▶ [Exercise]:
From the records below, copy each line that has the word "ordre" in it.

▶ [Excerpted records]:
>>>>

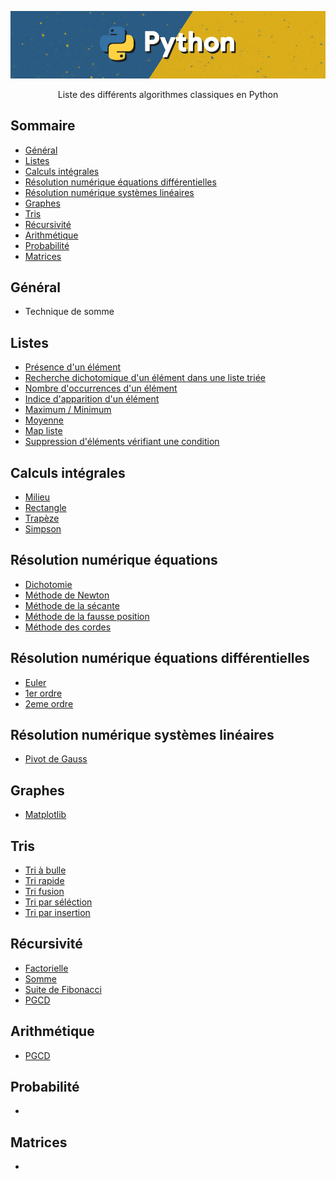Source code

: <p align="center">
  <a href="https://raw.githubusercontent.com/QuentinPTT/Python-Algorithmes/main/img/python.jpg">
    <img src="https://raw.githubusercontent.com/QuentinPTT/Python-Algorithmes/main/img/python.jpg" alt="Logo">
  </a>
  <p align="center">
    Liste des différents algorithmes classiques en Python
  </p>
</p>

## Sommaire
* [Général](#général)
* [Listes](#listes)
* [Calculs intégrales](#calculs-intégrales)
* [Résolution numérique équations différentielles](#résolution-numérique-équations-différentielles)
* [Résolution numérique systèmes linéaires](#résolution-numérique-systèmes-linéaires)
* [Graphes](#graphes)
* [Tris](#tris)
* [Récursivité](#récursivité)
* [Arithmétique](#arithmétique)
* [Probabilité](#probabilité)
* [Matrices](#matrices)

## Général
<ul>
  <li><a href=""></a>Technique de somme</li></ul>

## Listes
<ul>
  <li><a href="">Présence d'un élément</a></li>
  <li><a href="">Recherche dichotomique d'un élément dans une liste triée</a></li>
  <li><a href="">Nombre d'occurrences d'un élément</a></li>
  <li><a href="">Indice d'apparition d'un élément</a></li>
  <li><a href="">Maximum / Minimum </a></li>
  <li><a href="">Moyenne</a></li>
  <li><a href="">Map liste</a></li>
  <li><a href="">Suppression d'éléments vérifiant une condition</a></li>
</ul>

## Calculs intégrales
<ul>
  <li><a href="">Milieu</a></li>
  <li><a href="">Rectangle</a></li>
  <li><a href="">Trapèze</a></li>
  <li><a href="">Simpson</a></li>
</ul>

## Résolution numérique équations
<ul>
  <li><a href="">Dichotomie</a></li>
  <li><a href="">Méthode de Newton</a></li>
  <li><a href="">Méthode de la sécante</a></li>
  <li><a href="">Méthode de la fausse position</a></li>
  <li><a href="">Méthode des cordes</a></li>
</ul>

## Résolution numérique équations différentielles
<ul>
  <li><a href="">Euler</a></li>
  <li><a href="">1er ordre</a></li>
  <li><a href="">2eme ordre</a></li>
</ul>

## Résolution numérique systèmes linéaires
<ul>
  <li><a href="">Pivot de Gauss</a></li>
</ul>

## Graphes
<ul>
  <li><a href="">Matplotlib</a></li>
</ul>

## Tris
<ul>
  <li><a href="">Tri à bulle</a></li>
  <li><a href="">Tri rapide</a></li>
  <li><a href="">Tri fusion</a></li>
  <li><a href="">Tri par séléction</a></li>
  <li><a href="">Tri par insertion</a></li>
</ul>

## Récursivité
<ul>
  <li><a href="">Factorielle</a></li>
  <li><a href="">Somme</a></li>
  <li><a href="">Suite de Fibonacci</a></li>
  <li><a href="">PGCD</a></li>
</ul>

## Arithmétique
<ul>
  <li><a href="">PGCD</a></li>
</ul>

## Probabilité
<ul>
  <li><a href=""></a></li>
</ul>

## Matrices
<ul>
  <li><a href=""></a></li>
</ul>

<<<<

▶ [Solution to this problem]:
  <li><a href="">1er ordre</a></li>
  <li><a href="">2eme ordre</a></li>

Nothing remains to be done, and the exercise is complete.